- Exercise description
Give back each record precisely, pictures excluded.

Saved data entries
>>>
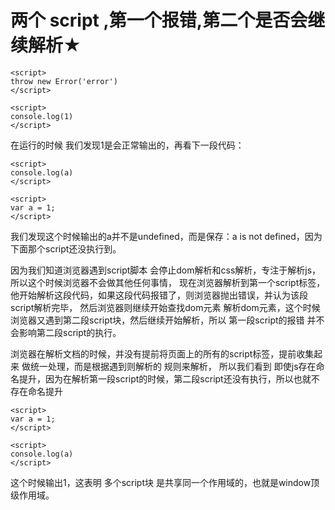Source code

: # 两个 script ,第一个报错,第二个是否会继续解析★
```
<script>
throw new Error('error')
</script>
 
<script>
console.log(1)
</script>
```
在运行的时候 我们发现1是会正常输出的，再看下一段代码：
```
<script>
console.log(a)
</script>

<script>
var a = 1;
</script>
```

我们发现这个时候输出的a并不是undefined，而是保存：a is not defined，因为下面那个script还没执行到。

因为我们知道浏览器遇到script脚本 会停止dom解析和css解析，专注于解析js，所以这个时候浏览器不会做其他任何事情，
现在浏览器解析到第一个script标签，他开始解析这段代码，如果这段代码报错了，则浏览器抛出错误，并认为该段script解析完毕，
然后浏览器则继续开始查找dom元素 解析dom元素，这个时候浏览器又遇到第二段script块，然后继续开始解析，所以 第一段script的报错 并不会影响第二段script的执行。

浏览器在解析文档的时候，并没有提前将页面上的所有的script标签，提前收集起来 做统一处理，而是根据遇到则解析的 规则来解析，
所以我们看到 即使js存在命名提升，因为在解析第一段script的时候，第二段script还没有执行，所以也就不存在命名提升

```
<script>
var a = 1;
</script>
 
<script>
console.log(a)
</script>
```

这个时候输出1，这表明 多个script块 是共享同一个作用域的，也就是window顶级作用域。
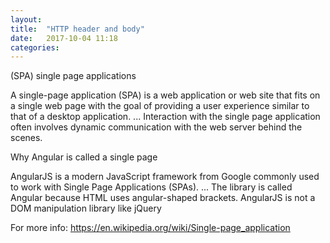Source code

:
 ```yaml
---
layout: 
title:  "HTTP header and body"
date:   2017-10-04 11:18
categories: 
---
```


(SPA) single page applications

A single-page application (SPA) is a web application or web site that fits on a single web page with the goal of providing a user experience similar to that of a desktop application. ... Interaction with the single page application often involves dynamic communication with the web server behind the scenes.

Why Angular is called a single page

AngularJS is a modern JavaScript framework from Google commonly used to work with Single Page Applications (SPAs). ... The library is called Angular because HTML uses angular-shaped brackets. AngularJS is not a DOM manipulation library like jQuery

For more info: https://en.wikipedia.org/wiki/Single-page_application

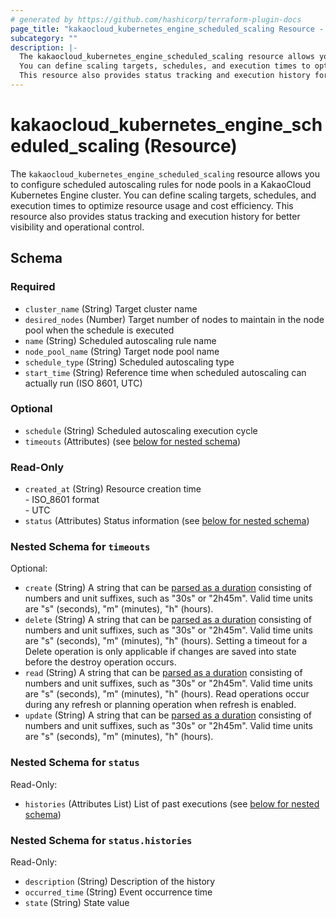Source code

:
 ```yaml
---
# generated by https://github.com/hashicorp/terraform-plugin-docs
page_title: "kakaocloud_kubernetes_engine_scheduled_scaling Resource - kakaocloud"
subcategory: ""
description: |-
  The kakaocloud_kubernetes_engine_scheduled_scaling resource allows you to configure scheduled autoscaling rules for node pools in a KakaoCloud Kubernetes Engine cluster.
  You can define scaling targets, schedules, and execution times to optimize resource usage and cost efficiency.
  This resource also provides status tracking and execution history for better visibility and operational control.
---
```


# kakaocloud_kubernetes_engine_scheduled_scaling (Resource)

The `kakaocloud_kubernetes_engine_scheduled_scaling` resource allows you to configure scheduled autoscaling rules for node pools in a KakaoCloud Kubernetes Engine cluster.
You can define scaling targets, schedules, and execution times to optimize resource usage and cost efficiency.
This resource also provides status tracking and execution history for better visibility and operational control.



<!-- schema generated by tfplugindocs -->
## Schema

### Required

- `cluster_name` (String) Target cluster name
- `desired_nodes` (Number) Target number of nodes to maintain in the node pool when the schedule is executed
- `name` (String) Scheduled autoscaling rule name
- `node_pool_name` (String) Target node pool name
- `schedule_type` (String) Scheduled autoscaling type
- `start_time` (String) Reference time when scheduled autoscaling can actually run (ISO 8601, UTC)

### Optional

- `schedule` (String) Scheduled autoscaling execution cycle
- `timeouts` (Attributes) (see [below for nested schema](#nestedatt--timeouts))

### Read-Only

- `created_at` (String) Resource creation time <br/> - ISO_8601 format  <br/> - UTC
- `status` (Attributes) Status information (see [below for nested schema](#nestedatt--status))

<a id="nestedatt--timeouts"></a>
### Nested Schema for `timeouts`

Optional:

- `create` (String) A string that can be [parsed as a duration](https://pkg.go.dev/time#ParseDuration) consisting of numbers and unit suffixes, such as "30s" or "2h45m". Valid time units are "s" (seconds), "m" (minutes), "h" (hours).
- `delete` (String) A string that can be [parsed as a duration](https://pkg.go.dev/time#ParseDuration) consisting of numbers and unit suffixes, such as "30s" or "2h45m". Valid time units are "s" (seconds), "m" (minutes), "h" (hours). Setting a timeout for a Delete operation is only applicable if changes are saved into state before the destroy operation occurs.
- `read` (String) A string that can be [parsed as a duration](https://pkg.go.dev/time#ParseDuration) consisting of numbers and unit suffixes, such as "30s" or "2h45m". Valid time units are "s" (seconds), "m" (minutes), "h" (hours). Read operations occur during any refresh or planning operation when refresh is enabled.
- `update` (String) A string that can be [parsed as a duration](https://pkg.go.dev/time#ParseDuration) consisting of numbers and unit suffixes, such as "30s" or "2h45m". Valid time units are "s" (seconds), "m" (minutes), "h" (hours).


<a id="nestedatt--status"></a>
### Nested Schema for `status`

Read-Only:

- `histories` (Attributes List) List of past executions (see [below for nested schema](#nestedatt--status--histories))

<a id="nestedatt--status--histories"></a>
### Nested Schema for `status.histories`

Read-Only:

- `description` (String) Description of the history
- `occurred_time` (String) Event occurrence time
- `state` (String) State value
<<<
- Written answer
Source code

: # 两个 script ,第一个报错,第二个是否会继续解析★
```
<script>
throw new Error('error')
</script>
 
<script>
console.log(1)
</script>
```
在运行的时候 我们发现1是会正常输出的，再看下一段代码：
```
<script>
console.log(a)
</script>

<script>
var a = 1;
</script>
```

我们发现这个时候输出的a并不是undefined，而是保存：a is not defined，因为下面那个script还没执行到。

因为我们知道浏览器遇到script脚本 会停止dom解析和css解析，专注于解析js，所以这个时候浏览器不会做其他任何事情，
现在浏览器解析到第一个script标签，他开始解析这段代码，如果这段代码报错了，则浏览器抛出错误，并认为该段script解析完毕，
然后浏览器则继续开始查找dom元素 解析dom元素，这个时候浏览器又遇到第二段script块，然后继续开始解析，所以 第一段script的报错 并不会影响第二段script的执行。

浏览器在解析文档的时候，并没有提前将页面上的所有的script标签，提前收集起来 做统一处理，而是根据遇到则解析的 规则来解析，
所以我们看到 即使js存在命名提升，因为在解析第一段script的时候，第二段script还没有执行，所以也就不存在命名提升

```
<script>
var a = 1;
</script>
 
<script>
console.log(a)
</script>
```

这个时候输出1，这表明 多个script块 是共享同一个作用域的，也就是window顶级作用域。
Source code

:
 ```yaml
---
layout: 
title:  "HTTP header and body"
date:   2017-10-04 11:18
categories: 
---
```


(SPA) single page applications

A single-page application (SPA) is a web application or web site that fits on a single web page with the goal of providing a user experience similar to that of a desktop application. ... Interaction with the single page application often involves dynamic communication with the web server behind the scenes.

Why Angular is called a single page

AngularJS is a modern JavaScript framework from Google commonly used to work with Single Page Applications (SPAs). ... The library is called Angular because HTML uses angular-shaped brackets. AngularJS is not a DOM manipulation library like jQuery

For more info: https://en.wikipedia.org/wiki/Single-page_application

Source code

:
 ```yaml
---
# generated by https://github.com/hashicorp/terraform-plugin-docs
page_title: "kakaocloud_kubernetes_engine_scheduled_scaling Resource - kakaocloud"
subcategory: ""
description: |-
  The kakaocloud_kubernetes_engine_scheduled_scaling resource allows you to configure scheduled autoscaling rules for node pools in a KakaoCloud Kubernetes Engine cluster.
  You can define scaling targets, schedules, and execution times to optimize resource usage and cost efficiency.
  This resource also provides status tracking and execution history for better visibility and operational control.
---
```


# kakaocloud_kubernetes_engine_scheduled_scaling (Resource)

The `kakaocloud_kubernetes_engine_scheduled_scaling` resource allows you to configure scheduled autoscaling rules for node pools in a KakaoCloud Kubernetes Engine cluster.
You can define scaling targets, schedules, and execution times to optimize resource usage and cost efficiency.
This resource also provides status tracking and execution history for better visibility and operational control.



<!-- schema generated by tfplugindocs -->
## Schema

### Required

- `cluster_name` (String) Target cluster name
- `desired_nodes` (Number) Target number of nodes to maintain in the node pool when the schedule is executed
- `name` (String) Scheduled autoscaling rule name
- `node_pool_name` (String) Target node pool name
- `schedule_type` (String) Scheduled autoscaling type
- `start_time` (String) Reference time when scheduled autoscaling can actually run (ISO 8601, UTC)

### Optional

- `schedule` (String) Scheduled autoscaling execution cycle
- `timeouts` (Attributes) (see [below for nested schema](#nestedatt--timeouts))

### Read-Only

- `created_at` (String) Resource creation time <br/> - ISO_8601 format  <br/> - UTC
- `status` (Attributes) Status information (see [below for nested schema](#nestedatt--status))

<a id="nestedatt--timeouts"></a>
### Nested Schema for `timeouts`

Optional:

- `create` (String) A string that can be [parsed as a duration](https://pkg.go.dev/time#ParseDuration) consisting of numbers and unit suffixes, such as "30s" or "2h45m". Valid time units are "s" (seconds), "m" (minutes), "h" (hours).
- `delete` (String) A string that can be [parsed as a duration](https://pkg.go.dev/time#ParseDuration) consisting of numbers and unit suffixes, such as "30s" or "2h45m". Valid time units are "s" (seconds), "m" (minutes), "h" (hours). Setting a timeout for a Delete operation is only applicable if changes are saved into state before the destroy operation occurs.
- `read` (String) A string that can be [parsed as a duration](https://pkg.go.dev/time#ParseDuration) consisting of numbers and unit suffixes, such as "30s" or "2h45m". Valid time units are "s" (seconds), "m" (minutes), "h" (hours). Read operations occur during any refresh or planning operation when refresh is enabled.
- `update` (String) A string that can be [parsed as a duration](https://pkg.go.dev/time#ParseDuration) consisting of numbers and unit suffixes, such as "30s" or "2h45m". Valid time units are "s" (seconds), "m" (minutes), "h" (hours).


<a id="nestedatt--status"></a>
### Nested Schema for `status`

Read-Only:

- `histories` (Attributes List) List of past executions (see [below for nested schema](#nestedatt--status--histories))

<a id="nestedatt--status--histories"></a>
### Nested Schema for `status.histories`

Read-Only:

- `description` (String) Description of the history
- `occurred_time` (String) Event occurrence time
- `state` (String) State value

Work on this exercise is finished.